Tuesday, July 02, 2013

Let's see if I can free up 11GB (or: finding and taking care of duplicate files on a mac mini)

The lovely Carol has a mac mini, which currently serves[sic] as an NFS server for my desktop. It also backs up our laptops. This machine, which is backed up off-site, has a huge hard drive that I thought would keep us in disk space for a long long time.

You can guess what happened: photos and music—especially photos—tend to expand to fill the space available. It doesn't help that we have multiple copies of stuff. So I thought to run some Perl or Python script to help me find said copies.

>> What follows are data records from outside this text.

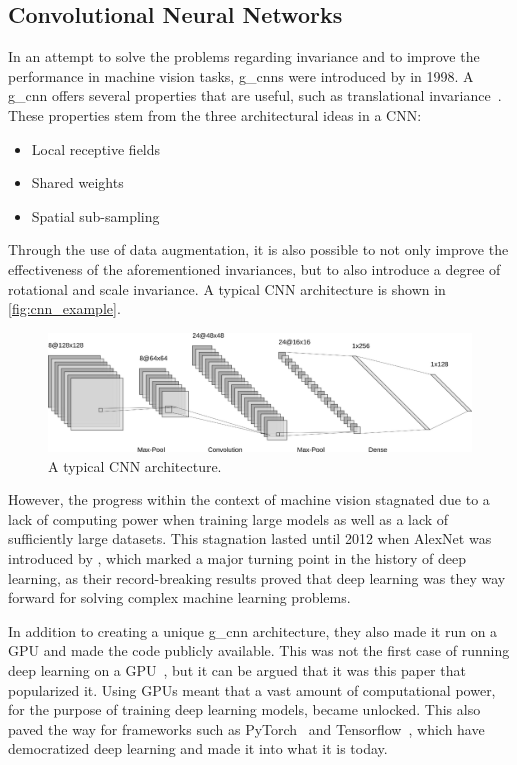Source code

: \subsection{Convolutional Neural Networks}
In an attempt to solve the problems regarding invariance and to improve the performance in machine vision tasks, \glspl*{g_cnn} were introduced by \textcite{cnn} in 1998. A \gls*{g_cnn} offers several properties that are useful, such as translational invariance~\cite{cnn}. These properties stem from the three architectural ideas in a CNN:
\begin{itemize}
    \item Local receptive fields
    \item Shared weights
    \item Spatial sub-sampling
\end{itemize}
Through the use of data augmentation, it is also possible to not only improve the effectiveness of the aforementioned invariances, but to also introduce a degree of rotational and scale invariance. A typical CNN architecture is shown in \autoref{fig:cnn_example}.
\begin{figure}[H]
    \centering
    \includegraphics[width=\linewidth]{resources/related_works/cnn}
    \caption[Typical CNN Architecture]{ A typical CNN architecture. }
    \label{fig:cnn_example}
\end{figure}
\par
However, the progress within the context of machine vision stagnated due to a lack of computing power when training large models as well as a lack of sufficiently large datasets. This stagnation lasted until 2012 when AlexNet was introduced by \textcite{alexnet}, which marked a major turning point in the history of deep learning, as their record-breaking results proved that deep learning was they way forward for solving complex machine learning problems.
\par
In addition to creating a unique \gls*{g_cnn} architecture, they also made it run on a GPU and made the code publicly available. This was not the first case of running deep learning on a GPU~\cite{deeplearning_gpu}, but it can be argued that it was this paper that popularized it.  Using GPUs meant that a vast amount of computational power, for the purpose of training deep learning models, became unlocked. This also paved the way for frameworks such as PyTorch~\cite{pytorch} and Tensorflow~\cite{tensorflow}, which have democratized deep learning and made it into what it is today.
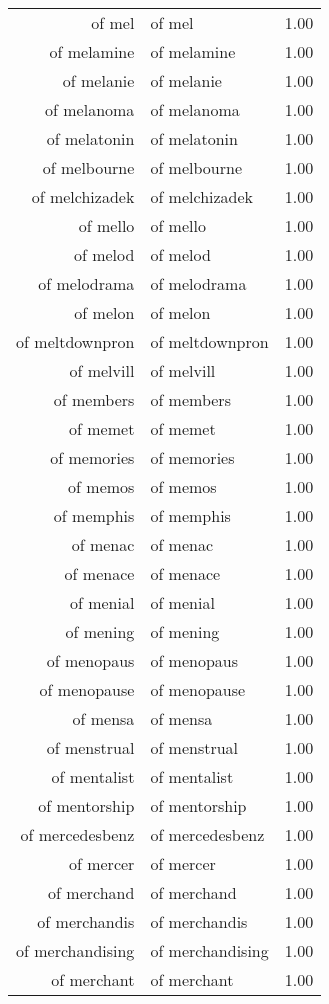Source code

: \begin{table}[ht]
\begin{tabular}{rlr}
  of mel & of mel & 1.00 \\ 
  of melamine & of melamine & 1.00 \\ 
  of melanie & of melanie & 1.00 \\ 
  of melanoma & of melanoma & 1.00 \\ 
  of melatonin & of melatonin & 1.00 \\ 
  of melbourne & of melbourne & 1.00 \\ 
  of melchizadek & of melchizadek & 1.00 \\ 
  of mello & of mello & 1.00 \\ 
  of melod & of melod & 1.00 \\ 
  of melodrama & of melodrama & 1.00 \\ 
  of melon & of melon & 1.00 \\ 
  of meltdownpron & of meltdownpron & 1.00 \\ 
  of melvill & of melvill & 1.00 \\ 
  of members & of members & 1.00 \\ 
  of memet & of memet & 1.00 \\ 
  of memories & of memories & 1.00 \\ 
  of memos & of memos & 1.00 \\ 
  of memphis & of memphis & 1.00 \\ 
  of menac & of menac & 1.00 \\ 
  of menace & of menace & 1.00 \\ 
  of menial & of menial & 1.00 \\ 
  of mening & of mening & 1.00 \\ 
  of menopaus & of menopaus & 1.00 \\ 
  of menopause & of menopause & 1.00 \\ 
  of mensa & of mensa & 1.00 \\ 
  of menstrual & of menstrual & 1.00 \\ 
  of mentalist & of mentalist & 1.00 \\ 
  of mentorship & of mentorship & 1.00 \\ 
  of mercedesbenz & of mercedesbenz & 1.00 \\ 
  of mercer & of mercer & 1.00 \\ 
  of merchand & of merchand & 1.00 \\ 
  of merchandis & of merchandis & 1.00 \\ 
  of merchandising & of merchandising & 1.00 \\ 
  of merchant & of merchant & 1.00 \\ 

\end{tabular}
\end{table}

Since I've become a Python partisan I went that route. A web search turned up some helpful hints on stackoverflow and particularly this post on endlesslycurious.com. The mac mini has python2.6, so I made a few modifications; you can see the whole thing at http://cpwriter.net/dup2/.

I ran that on /Users on the lovely Carol's mac mini, putting the results into dups.out.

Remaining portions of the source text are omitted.